Your objective → Each line below from the one containing "26, 27, 35, 67" through the one containing "o produto dos" is to be given again exactly, and no line outside that span.

(Source information Opens)

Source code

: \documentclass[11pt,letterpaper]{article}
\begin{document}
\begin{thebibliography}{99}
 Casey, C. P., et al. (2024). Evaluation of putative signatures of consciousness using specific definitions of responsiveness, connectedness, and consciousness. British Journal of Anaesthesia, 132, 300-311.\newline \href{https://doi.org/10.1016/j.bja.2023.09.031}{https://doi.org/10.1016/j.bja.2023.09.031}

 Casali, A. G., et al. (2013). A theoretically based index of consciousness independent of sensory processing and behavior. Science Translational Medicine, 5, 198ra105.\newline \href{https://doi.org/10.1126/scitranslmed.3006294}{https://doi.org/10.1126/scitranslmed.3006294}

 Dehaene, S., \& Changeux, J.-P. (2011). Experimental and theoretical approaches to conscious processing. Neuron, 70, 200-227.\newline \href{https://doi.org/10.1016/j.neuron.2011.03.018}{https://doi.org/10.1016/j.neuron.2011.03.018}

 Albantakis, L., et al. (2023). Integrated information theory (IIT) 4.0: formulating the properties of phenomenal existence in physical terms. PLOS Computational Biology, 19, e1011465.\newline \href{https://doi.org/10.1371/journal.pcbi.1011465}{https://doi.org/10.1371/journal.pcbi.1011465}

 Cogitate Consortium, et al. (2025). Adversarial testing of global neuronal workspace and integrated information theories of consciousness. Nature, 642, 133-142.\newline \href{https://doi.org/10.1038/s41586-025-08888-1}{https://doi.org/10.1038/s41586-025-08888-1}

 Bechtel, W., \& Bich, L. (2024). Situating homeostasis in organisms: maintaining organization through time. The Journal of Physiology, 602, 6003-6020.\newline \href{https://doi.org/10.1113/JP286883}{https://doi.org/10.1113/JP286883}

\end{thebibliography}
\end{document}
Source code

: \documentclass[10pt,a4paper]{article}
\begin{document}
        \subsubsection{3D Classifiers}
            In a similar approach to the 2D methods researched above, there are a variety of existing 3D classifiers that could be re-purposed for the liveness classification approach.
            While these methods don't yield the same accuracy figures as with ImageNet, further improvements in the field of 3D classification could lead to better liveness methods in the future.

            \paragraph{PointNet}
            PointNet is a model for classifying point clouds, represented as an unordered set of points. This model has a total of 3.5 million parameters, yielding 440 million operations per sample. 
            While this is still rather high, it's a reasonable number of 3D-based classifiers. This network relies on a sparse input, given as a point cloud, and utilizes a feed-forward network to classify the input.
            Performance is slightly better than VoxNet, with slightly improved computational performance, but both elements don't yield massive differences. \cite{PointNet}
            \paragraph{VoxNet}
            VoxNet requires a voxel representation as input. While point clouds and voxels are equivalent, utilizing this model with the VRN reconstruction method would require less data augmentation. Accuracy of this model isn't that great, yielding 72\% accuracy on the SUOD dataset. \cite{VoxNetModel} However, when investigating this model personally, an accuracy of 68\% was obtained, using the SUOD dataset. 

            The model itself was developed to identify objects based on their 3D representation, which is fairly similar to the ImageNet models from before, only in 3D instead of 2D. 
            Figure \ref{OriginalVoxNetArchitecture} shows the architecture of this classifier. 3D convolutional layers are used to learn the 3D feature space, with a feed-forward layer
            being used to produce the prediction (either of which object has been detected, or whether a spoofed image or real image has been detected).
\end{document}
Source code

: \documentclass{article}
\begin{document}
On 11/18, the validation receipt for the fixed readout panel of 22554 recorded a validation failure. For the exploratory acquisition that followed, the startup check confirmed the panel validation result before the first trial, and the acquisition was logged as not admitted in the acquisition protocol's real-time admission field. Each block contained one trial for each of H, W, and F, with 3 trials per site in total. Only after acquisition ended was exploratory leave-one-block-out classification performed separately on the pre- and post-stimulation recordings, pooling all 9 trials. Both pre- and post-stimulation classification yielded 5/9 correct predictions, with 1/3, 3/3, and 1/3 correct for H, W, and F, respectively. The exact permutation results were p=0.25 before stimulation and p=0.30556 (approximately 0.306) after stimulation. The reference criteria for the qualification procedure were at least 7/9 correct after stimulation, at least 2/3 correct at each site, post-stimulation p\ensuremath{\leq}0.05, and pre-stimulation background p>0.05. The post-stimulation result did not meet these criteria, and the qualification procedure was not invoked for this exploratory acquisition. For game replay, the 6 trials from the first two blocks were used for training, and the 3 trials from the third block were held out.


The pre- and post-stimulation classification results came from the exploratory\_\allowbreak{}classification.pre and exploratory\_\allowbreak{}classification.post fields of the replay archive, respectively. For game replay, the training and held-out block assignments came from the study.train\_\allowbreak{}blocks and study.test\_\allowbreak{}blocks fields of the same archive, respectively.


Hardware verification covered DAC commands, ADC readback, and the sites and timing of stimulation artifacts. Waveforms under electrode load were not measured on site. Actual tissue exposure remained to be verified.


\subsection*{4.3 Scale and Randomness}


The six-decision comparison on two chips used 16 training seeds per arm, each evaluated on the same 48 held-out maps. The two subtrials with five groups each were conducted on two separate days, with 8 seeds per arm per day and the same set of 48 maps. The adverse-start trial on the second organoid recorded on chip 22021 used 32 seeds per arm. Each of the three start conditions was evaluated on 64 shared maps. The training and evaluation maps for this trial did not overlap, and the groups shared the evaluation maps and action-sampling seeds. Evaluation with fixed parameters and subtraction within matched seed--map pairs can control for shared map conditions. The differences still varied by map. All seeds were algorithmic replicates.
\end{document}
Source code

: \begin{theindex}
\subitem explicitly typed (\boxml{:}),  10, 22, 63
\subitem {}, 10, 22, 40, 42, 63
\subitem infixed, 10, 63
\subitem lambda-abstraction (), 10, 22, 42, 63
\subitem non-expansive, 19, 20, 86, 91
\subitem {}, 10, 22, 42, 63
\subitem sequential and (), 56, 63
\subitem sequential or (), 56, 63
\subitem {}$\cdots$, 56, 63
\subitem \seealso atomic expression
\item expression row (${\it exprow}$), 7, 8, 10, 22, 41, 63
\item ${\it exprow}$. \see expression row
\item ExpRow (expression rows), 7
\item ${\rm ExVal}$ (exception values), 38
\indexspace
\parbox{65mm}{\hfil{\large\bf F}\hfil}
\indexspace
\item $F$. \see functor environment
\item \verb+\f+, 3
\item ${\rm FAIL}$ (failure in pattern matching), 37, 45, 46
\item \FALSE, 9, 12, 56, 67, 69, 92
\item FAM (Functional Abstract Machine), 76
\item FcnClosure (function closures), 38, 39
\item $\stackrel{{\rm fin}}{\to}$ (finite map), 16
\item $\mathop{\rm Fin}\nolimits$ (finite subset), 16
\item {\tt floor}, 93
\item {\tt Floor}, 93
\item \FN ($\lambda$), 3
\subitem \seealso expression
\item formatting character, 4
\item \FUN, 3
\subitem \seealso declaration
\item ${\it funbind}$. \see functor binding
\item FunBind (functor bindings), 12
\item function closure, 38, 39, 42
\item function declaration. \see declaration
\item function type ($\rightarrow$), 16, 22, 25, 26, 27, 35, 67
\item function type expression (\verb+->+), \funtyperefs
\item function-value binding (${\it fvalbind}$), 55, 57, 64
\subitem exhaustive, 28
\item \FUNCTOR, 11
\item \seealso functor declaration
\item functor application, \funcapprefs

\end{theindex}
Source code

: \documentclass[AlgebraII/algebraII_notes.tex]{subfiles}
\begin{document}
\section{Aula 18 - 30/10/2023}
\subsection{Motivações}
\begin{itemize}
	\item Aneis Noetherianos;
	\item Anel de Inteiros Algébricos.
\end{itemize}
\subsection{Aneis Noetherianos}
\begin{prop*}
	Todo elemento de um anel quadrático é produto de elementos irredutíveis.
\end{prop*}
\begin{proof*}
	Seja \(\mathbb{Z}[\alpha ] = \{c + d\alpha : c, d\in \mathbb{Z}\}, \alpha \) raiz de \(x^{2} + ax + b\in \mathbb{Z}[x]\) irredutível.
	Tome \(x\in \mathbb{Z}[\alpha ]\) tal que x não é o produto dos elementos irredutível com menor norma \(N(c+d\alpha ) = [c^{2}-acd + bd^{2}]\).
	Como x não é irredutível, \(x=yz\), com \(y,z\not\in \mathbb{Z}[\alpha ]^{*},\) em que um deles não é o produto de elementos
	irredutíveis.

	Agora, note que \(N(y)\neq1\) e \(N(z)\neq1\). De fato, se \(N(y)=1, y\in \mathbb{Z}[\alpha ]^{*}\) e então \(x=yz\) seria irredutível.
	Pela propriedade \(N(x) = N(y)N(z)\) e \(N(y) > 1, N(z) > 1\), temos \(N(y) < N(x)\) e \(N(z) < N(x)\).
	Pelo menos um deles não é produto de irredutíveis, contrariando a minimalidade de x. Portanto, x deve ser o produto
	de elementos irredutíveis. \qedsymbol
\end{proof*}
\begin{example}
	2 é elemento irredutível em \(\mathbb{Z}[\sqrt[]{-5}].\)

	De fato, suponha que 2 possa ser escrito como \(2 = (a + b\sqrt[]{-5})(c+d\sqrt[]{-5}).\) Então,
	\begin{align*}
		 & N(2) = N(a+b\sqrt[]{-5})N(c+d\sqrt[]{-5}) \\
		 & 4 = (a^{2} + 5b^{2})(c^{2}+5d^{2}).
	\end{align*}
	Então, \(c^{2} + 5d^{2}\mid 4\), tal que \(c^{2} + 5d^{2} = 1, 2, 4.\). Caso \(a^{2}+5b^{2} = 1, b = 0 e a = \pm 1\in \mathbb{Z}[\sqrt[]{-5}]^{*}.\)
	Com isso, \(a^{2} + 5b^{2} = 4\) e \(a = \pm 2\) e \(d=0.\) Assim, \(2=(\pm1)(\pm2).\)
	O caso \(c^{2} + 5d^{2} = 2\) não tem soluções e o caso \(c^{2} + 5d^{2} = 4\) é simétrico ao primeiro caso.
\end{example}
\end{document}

(Source information Closes)

Response to the task →
\item function type ($\rightarrow$), 16, 22, 25, 26, 27, 35, 67
\item function type expression (\verb+->+), \funtyperefs
\item function-value binding (${\it fvalbind}$), 55, 57, 64
\subitem exhaustive, 28
\item \FUNCTOR, 11
\item \seealso functor declaration
\item functor application, \funcapprefs

\end{theindex}
Source code

: \documentclass[AlgebraII/algebraII_notes.tex]{subfiles}
\begin{document}
\section{Aula 18 - 30/10/2023}
\subsection{Motivações}
\begin{itemize}
	\item Aneis Noetherianos;
	\item Anel de Inteiros Algébricos.
\end{itemize}
\subsection{Aneis Noetherianos}
\begin{prop*}
	Todo elemento de um anel quadrático é produto de elementos irredutíveis.
\end{prop*}
\begin{proof*}
	Seja \(\mathbb{Z}[\alpha ] = \{c + d\alpha : c, d\in \mathbb{Z}\}, \alpha \) raiz de \(x^{2} + ax + b\in \mathbb{Z}[x]\) irredutível.
	Tome \(x\in \mathbb{Z}[\alpha ]\) tal que x não é o produto dos elementos irredutível com menor norma \(N(c+d\alpha ) = [c^{2}-acd + bd^{2}]\).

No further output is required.